+++ Provided data +++

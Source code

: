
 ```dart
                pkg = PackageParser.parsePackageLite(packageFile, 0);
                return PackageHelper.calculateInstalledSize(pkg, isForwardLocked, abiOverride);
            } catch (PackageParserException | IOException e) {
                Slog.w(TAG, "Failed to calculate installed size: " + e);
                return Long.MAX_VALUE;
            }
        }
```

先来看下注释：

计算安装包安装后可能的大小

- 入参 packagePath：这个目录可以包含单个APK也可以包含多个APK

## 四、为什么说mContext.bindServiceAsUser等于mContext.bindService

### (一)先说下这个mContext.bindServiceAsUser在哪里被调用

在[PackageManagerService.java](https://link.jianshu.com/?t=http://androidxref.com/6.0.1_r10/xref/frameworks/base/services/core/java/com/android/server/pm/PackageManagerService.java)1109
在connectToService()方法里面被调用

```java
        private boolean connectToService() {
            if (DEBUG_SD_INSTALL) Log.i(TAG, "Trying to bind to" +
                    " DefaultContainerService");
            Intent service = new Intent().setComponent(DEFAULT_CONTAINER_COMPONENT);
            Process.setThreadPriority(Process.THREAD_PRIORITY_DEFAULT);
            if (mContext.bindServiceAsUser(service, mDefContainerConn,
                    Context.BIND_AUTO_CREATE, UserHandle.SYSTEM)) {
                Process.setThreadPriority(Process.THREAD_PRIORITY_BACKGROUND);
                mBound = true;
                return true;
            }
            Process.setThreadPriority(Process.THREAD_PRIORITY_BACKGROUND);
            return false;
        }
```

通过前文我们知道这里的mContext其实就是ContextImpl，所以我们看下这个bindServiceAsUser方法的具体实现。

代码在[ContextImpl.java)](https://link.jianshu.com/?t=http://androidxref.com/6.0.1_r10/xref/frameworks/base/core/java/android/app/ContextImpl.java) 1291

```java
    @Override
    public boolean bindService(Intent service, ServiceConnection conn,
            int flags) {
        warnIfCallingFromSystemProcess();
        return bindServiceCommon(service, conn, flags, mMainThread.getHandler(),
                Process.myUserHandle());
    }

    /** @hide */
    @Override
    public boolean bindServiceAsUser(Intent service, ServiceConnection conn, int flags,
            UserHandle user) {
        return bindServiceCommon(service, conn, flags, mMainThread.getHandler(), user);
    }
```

+++
+++ Provided data +++

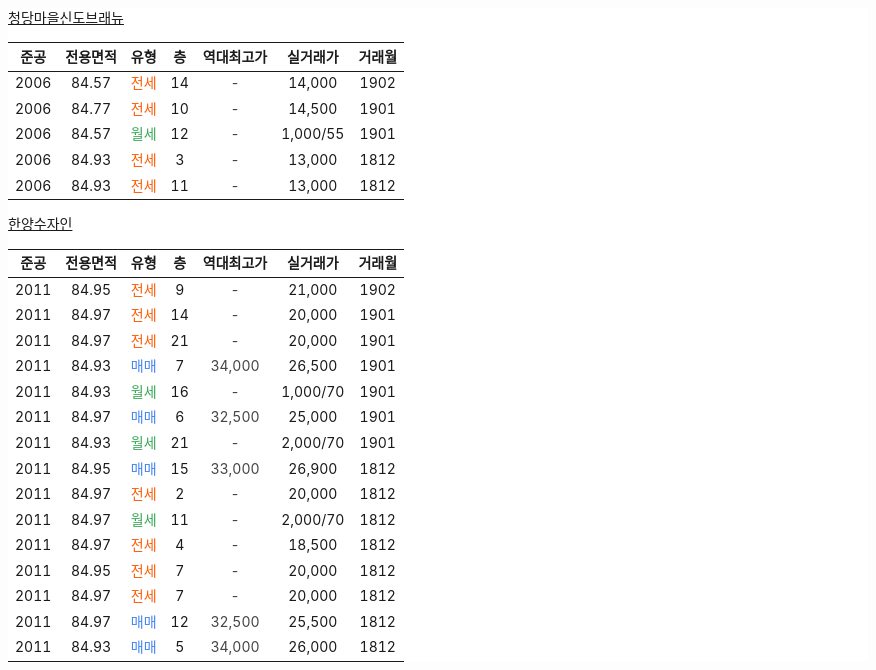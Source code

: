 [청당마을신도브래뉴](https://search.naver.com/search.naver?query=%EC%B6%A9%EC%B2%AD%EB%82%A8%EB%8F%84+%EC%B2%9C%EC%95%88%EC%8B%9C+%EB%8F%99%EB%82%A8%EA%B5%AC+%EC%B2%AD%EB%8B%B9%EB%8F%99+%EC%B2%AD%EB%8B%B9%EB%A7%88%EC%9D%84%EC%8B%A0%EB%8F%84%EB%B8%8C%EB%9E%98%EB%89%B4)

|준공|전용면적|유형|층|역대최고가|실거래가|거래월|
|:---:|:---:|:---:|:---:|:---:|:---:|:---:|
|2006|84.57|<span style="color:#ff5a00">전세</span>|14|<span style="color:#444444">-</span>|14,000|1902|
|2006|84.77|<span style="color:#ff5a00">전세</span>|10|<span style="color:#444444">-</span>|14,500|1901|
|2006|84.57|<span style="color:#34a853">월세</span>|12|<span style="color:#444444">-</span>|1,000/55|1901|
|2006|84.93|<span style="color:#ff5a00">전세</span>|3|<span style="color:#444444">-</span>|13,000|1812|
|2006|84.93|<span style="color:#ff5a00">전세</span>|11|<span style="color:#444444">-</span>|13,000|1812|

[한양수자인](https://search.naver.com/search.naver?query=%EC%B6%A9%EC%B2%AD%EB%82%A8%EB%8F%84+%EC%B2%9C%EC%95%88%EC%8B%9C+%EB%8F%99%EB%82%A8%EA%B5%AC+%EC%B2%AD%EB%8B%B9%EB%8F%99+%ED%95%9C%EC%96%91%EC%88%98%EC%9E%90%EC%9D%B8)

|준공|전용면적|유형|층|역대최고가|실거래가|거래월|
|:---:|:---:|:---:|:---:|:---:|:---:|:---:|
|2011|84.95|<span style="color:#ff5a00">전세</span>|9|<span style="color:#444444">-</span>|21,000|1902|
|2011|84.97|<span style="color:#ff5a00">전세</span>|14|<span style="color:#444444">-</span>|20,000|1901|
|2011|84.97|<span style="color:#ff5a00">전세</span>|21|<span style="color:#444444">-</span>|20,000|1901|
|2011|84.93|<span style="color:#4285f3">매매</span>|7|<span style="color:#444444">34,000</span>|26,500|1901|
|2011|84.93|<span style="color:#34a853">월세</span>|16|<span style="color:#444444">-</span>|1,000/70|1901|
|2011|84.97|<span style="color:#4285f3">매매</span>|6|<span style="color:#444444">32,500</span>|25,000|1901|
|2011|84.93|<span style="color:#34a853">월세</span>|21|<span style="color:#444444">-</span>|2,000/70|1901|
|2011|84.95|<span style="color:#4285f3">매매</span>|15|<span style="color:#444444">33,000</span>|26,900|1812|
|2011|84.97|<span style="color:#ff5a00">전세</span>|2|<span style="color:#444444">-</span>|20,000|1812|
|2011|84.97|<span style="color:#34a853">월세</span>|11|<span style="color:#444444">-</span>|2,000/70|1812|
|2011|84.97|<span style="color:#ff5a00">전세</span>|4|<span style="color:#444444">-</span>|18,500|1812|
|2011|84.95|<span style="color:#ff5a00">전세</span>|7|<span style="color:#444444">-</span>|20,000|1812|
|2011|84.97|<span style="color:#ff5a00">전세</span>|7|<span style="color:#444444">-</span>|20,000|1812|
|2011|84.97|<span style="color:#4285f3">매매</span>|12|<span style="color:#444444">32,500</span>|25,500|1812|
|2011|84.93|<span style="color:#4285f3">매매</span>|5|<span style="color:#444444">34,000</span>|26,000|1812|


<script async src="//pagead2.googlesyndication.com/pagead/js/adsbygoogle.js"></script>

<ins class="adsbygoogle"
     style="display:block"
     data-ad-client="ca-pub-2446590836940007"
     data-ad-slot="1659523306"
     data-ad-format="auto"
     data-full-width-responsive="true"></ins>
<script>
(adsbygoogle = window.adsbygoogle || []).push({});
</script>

+++
+++ Provided data +++

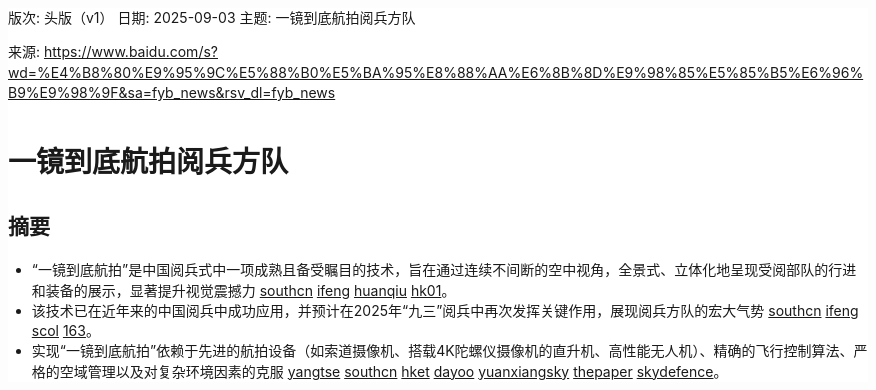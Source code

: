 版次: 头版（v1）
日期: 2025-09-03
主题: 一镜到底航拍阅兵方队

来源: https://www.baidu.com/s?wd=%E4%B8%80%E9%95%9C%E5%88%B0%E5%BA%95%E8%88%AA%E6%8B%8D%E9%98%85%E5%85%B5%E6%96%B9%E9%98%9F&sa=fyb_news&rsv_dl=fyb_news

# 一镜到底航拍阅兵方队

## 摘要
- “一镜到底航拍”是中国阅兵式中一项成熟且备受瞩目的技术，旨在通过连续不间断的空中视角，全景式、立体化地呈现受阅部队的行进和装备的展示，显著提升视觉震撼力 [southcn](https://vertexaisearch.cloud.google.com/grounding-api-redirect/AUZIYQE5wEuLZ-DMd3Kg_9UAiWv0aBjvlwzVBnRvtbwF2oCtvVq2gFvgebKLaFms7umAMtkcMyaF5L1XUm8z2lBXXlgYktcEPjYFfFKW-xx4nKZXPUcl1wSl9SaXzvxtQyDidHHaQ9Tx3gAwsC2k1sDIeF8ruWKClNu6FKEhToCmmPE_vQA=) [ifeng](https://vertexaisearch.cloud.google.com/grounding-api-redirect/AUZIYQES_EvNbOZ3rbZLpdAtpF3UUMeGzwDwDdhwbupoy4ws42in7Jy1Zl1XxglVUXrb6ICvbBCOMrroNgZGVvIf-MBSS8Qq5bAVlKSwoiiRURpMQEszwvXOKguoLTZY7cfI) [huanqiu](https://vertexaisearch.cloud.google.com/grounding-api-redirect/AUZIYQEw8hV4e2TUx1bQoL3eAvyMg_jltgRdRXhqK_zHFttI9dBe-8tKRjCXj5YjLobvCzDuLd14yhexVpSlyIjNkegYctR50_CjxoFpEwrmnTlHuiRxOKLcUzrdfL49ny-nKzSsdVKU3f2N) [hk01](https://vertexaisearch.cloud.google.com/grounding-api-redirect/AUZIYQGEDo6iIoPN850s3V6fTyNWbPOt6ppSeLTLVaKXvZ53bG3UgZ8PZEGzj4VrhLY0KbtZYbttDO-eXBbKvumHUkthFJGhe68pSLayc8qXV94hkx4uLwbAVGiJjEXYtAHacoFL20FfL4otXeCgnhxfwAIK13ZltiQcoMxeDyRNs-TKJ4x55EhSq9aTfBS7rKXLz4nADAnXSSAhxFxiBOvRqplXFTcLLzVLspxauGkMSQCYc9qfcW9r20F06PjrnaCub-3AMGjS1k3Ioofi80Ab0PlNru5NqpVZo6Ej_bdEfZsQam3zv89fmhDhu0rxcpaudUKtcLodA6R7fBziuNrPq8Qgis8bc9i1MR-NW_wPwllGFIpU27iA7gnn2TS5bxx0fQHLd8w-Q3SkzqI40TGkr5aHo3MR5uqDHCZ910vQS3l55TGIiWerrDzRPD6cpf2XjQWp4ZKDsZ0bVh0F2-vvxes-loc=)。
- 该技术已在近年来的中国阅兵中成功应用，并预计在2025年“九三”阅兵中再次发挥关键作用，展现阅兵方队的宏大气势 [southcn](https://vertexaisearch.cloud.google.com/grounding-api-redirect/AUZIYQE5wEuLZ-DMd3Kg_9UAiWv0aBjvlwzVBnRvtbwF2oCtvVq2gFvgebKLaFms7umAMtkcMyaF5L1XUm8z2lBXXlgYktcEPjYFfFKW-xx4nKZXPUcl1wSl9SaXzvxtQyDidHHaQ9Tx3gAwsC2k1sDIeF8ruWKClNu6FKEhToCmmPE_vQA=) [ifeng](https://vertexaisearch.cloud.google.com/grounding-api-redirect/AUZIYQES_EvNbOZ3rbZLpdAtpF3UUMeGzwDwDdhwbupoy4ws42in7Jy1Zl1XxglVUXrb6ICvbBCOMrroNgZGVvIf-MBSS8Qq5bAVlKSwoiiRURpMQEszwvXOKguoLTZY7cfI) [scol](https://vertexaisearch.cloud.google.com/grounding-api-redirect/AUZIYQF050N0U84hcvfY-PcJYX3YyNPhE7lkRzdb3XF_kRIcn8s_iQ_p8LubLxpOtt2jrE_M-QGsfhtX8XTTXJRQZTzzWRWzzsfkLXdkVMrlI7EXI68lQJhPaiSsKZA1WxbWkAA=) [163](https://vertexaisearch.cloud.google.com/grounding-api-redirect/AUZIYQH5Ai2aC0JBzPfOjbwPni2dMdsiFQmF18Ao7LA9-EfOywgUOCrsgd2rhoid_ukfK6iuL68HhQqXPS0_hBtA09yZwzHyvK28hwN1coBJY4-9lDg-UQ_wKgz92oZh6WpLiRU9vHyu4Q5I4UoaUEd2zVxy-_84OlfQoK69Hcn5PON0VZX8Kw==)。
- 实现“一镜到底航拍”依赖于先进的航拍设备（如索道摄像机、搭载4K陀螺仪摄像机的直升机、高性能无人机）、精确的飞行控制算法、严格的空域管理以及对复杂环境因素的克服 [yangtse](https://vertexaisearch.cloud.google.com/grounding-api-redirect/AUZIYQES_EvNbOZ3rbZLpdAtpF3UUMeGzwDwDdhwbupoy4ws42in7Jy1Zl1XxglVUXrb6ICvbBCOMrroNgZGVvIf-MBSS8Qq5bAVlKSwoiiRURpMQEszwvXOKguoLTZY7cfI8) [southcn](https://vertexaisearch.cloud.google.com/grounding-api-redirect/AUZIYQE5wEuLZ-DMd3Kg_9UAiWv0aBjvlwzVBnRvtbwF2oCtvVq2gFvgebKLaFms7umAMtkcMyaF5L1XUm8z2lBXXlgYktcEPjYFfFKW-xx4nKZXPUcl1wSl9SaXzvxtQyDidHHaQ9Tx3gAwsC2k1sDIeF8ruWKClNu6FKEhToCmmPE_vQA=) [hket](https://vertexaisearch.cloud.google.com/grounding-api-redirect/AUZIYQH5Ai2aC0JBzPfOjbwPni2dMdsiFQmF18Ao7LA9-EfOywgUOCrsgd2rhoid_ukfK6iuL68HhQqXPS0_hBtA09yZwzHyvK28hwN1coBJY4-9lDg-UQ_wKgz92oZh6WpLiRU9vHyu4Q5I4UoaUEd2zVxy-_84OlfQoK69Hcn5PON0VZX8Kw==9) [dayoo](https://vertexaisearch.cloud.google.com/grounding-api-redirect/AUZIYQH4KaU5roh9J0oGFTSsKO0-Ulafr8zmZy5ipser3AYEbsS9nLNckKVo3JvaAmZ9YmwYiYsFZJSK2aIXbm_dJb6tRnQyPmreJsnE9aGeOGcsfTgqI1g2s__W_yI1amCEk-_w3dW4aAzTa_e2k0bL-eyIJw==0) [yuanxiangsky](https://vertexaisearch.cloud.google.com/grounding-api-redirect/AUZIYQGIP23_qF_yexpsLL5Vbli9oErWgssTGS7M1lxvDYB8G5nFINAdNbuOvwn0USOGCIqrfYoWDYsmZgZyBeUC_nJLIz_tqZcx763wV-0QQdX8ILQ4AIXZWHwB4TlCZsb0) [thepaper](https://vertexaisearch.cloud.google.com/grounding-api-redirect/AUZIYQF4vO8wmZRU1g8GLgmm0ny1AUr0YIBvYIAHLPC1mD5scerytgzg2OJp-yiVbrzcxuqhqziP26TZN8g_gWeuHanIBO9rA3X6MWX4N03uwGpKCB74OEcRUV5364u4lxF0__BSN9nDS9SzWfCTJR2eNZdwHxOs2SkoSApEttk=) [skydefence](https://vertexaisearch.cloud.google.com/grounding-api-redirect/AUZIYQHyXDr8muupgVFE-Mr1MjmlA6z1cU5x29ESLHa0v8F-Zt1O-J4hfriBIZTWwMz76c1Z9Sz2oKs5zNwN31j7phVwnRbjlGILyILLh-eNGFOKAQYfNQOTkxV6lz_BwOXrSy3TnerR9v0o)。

+++

== What is required ==
Your answer must be a single number: the count of lines in these records that contain "boolean".

== Your solution ==
3